In December of 2021, Marvel Studios in collaboration with Sony Pictures released Spider Man: No Way Home, the end of the MCU Spider-Man trilogy. This film, which featured a crossover with the previous two Sony Spider-Man trilogies, served two semi covert purposes; the first, to irrevocably tie the Sony and Marvel movie franchises together in a sort of feudal alliance, and the latter to effectively raise the stakes from the previous two films without thinking too hard. Previously, they had put themselves in a unique corner: Spider-Man’s identity had been revealed, while audiences had begun to grow tired of a globe trotting high tech portrayal of Spider-Man. The recipe was familiar. a convoluted present, plus a storied past, add in some overzealous corporate suits, and you had the recipe for another Crisis On Infinite Earths. Even the outcome is familiar, No Way Home was one of the most well received movies of 2021, and already a corporate backed push for Oscar nominations has trickled its way out into the world. However, in a cruel twist of irony, where Crisis sought to streamline for modern audiences, No Way Home sought to expand and convolute, offering up more IP for the hungry. Even now, fans wish for more Spider-Man movies, more endless franchises, more opportunities for Crossover Events.

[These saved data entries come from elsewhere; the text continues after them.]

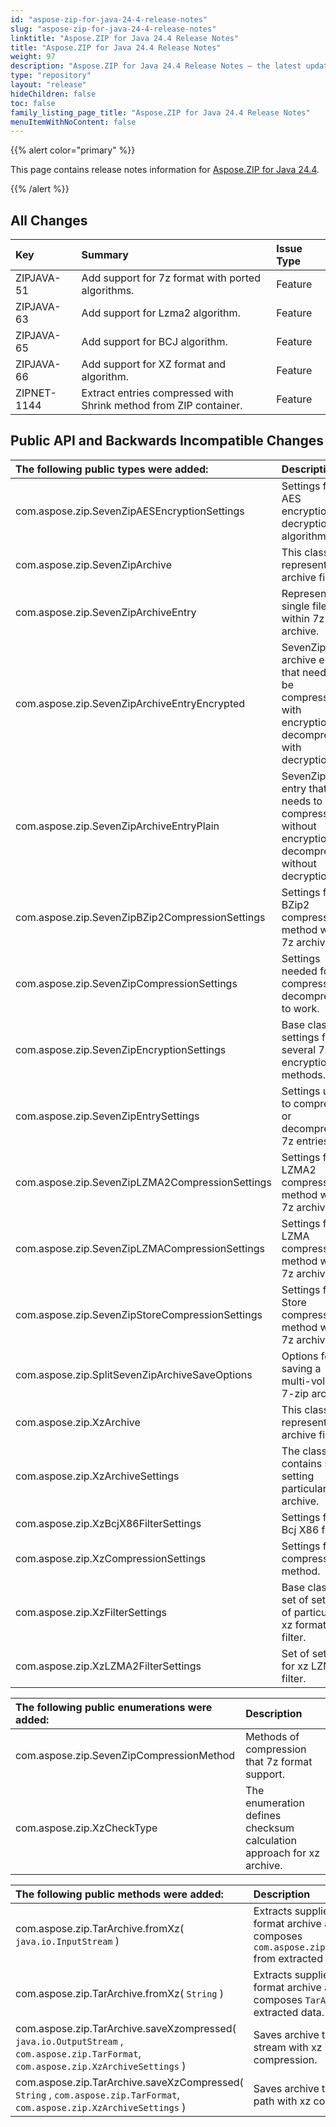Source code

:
 ```yaml
---
id: "aspose-zip-for-java-24-4-release-notes"
slug: "aspose-zip-for-java-24-4-release-notes"
linktitle: "Aspose.ZIP for Java 24.4 Release Notes"
title: "Aspose.ZIP for Java 24.4 Release Notes"
weight: 97
description: "Aspose.ZIP for Java 24.4 Release Notes – the latest updates and fixes."
type: "repository"
layout: "release"
hideChildren: false
toc: false
family_listing_page_title: "Aspose.ZIP for Java 24.4 Release Notes"
menuItemWithNoContent: false
---
```


{{% alert color="primary" %}} 

This page contains release notes information for [Aspose.ZIP for Java 24.4](https://releases.aspose.com/zip/java/24-4/).

{{% /alert %}} 
## **All Changes**

|**Key**|**Summary**|**Issue Type**|
| :- | :- | :- |
| ZIPJAVA-51 | Add support for 7z format with ported algorithms. | Feature |
| ZIPJAVA-63 | Add support for Lzma2 algorithm. | Feature |
| ZIPJAVA-65 | Add support for BCJ algorithm. | Feature |
| ZIPJAVA-66 | Add support for XZ format and algorithm. | Feature |
| ZIPNET-1144 | Extract entries compressed with Shrink method from ZIP container. | Feature |

## **Public API and Backwards Incompatible Changes**
|**The following public types were added:**|**Description**|
| :- | :- |
| com.aspose.zip.SevenZipAESEncryptionSettings | Settings for AES encryption or decryption algorithm. |
| com.aspose.zip.SevenZipArchive | This class represents 7z archive file. |
| com.aspose.zip.SevenZipArchiveEntry | Represents single file within 7z archive. |
| com.aspose.zip.SevenZipArchiveEntryEncrypted | SevenZip archive entry that needs to be compressed with encryption or decompressed with decryption. |
| com.aspose.zip.SevenZipArchiveEntryPlain | SevenZip entry that needs to be compressed without encryption or decompressed without decryption. |
| com.aspose.zip.SevenZipBZip2CompressionSettings | Settings for BZip2 compression method within 7z archive. |
| com.aspose.zip.SevenZipCompressionSettings | Settings needed for 7z compressor or decompressor to work. |
| com.aspose.zip.SevenZipEncryptionSettings | Base class for settings for several 7z encryption methods. |
| com.aspose.zip.SevenZipEntrySettings | Settings used to compress or decompress 7z entries. |
| com.aspose.zip.SevenZipLZMA2CompressionSettings | Settings for LZMA2 compression method within 7z archive. |
| com.aspose.zip.SevenZipLZMACompressionSettings | Settings for LZMA compression method within 7z archive. |
| com.aspose.zip.SevenZipStoreCompressionSettings | Settings for Store compression method within 7z archive. |
| com.aspose.zip.SplitSevenZipArchiveSaveOptions | Options for saving a multi-volume 7-zip archive. |
| com.aspose.zip.XzArchive | This class represents xz archive file. |
| com.aspose.zip.XzArchiveSettings | The class contains set of setting particular xz archive. |
| com.aspose.zip.XzBcjX86FilterSettings | Settings for xz Bcj X86 filter. |
| com.aspose.zip.XzCompressionSettings | Settings for Xz compression method. |
| com.aspose.zip.XzFilterSettings | Base class for set of settings of particular xz format filter. |
| com.aspose.zip.XzLZMA2FilterSettings | Set of settings for xz LZMA2 filter. |

|**The following public enumerations were added:**|**Description**|
| :- | :- |
| com.aspose.zip.SevenZipCompressionMethod | Methods of compression that 7z format support. |
| com.aspose.zip.XzCheckType | The enumeration defines checksum calculation approach for xz archive. |

|**The following public methods were added:**|**Description**|
| :- | :- |
| com.aspose.zip.TarArchive.fromXz( `java.io.InputStream` ) | Extracts supplied xz format archive and composes `com.aspose.zip.TarArchive` from extracted data. |
| com.aspose.zip.TarArchive.fromXz( `String` ) | Extracts supplied xz format archive and composes `TarArchive` from extracted data. |
| com.aspose.zip.TarArchive.saveXzompressed( `java.io.OutputStream` , `com.aspose.zip.TarFormat`, `com.aspose.zip.XzArchiveSettings` ) | Saves archive to the stream with xz compression. |
| com.aspose.zip.TarArchive.saveXzCompressed( `String` , `com.aspose.zip.TarFormat`, `com.aspose.zip.XzArchiveSettings` ) | Saves archive to the file by path with xz compression. |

We have finally come full circle, even the new Flash movie allegedly features multiple Batman portrayals meeting one another, hilariously enough in a callback to the 2011 event Flashpoint, one of the worst comic events in my opinion. Everything old is new again as producers scramble to adapt more and more events for the big screen. Crisis, the landmark first event, the good faith origin of these monster events, was adapted for television just a few years back. Any artistry remaining in these mass market shells is surely to dry up in place of premises that seem titillating and new, but so at first was the premise of Crisis On Infinite Earths.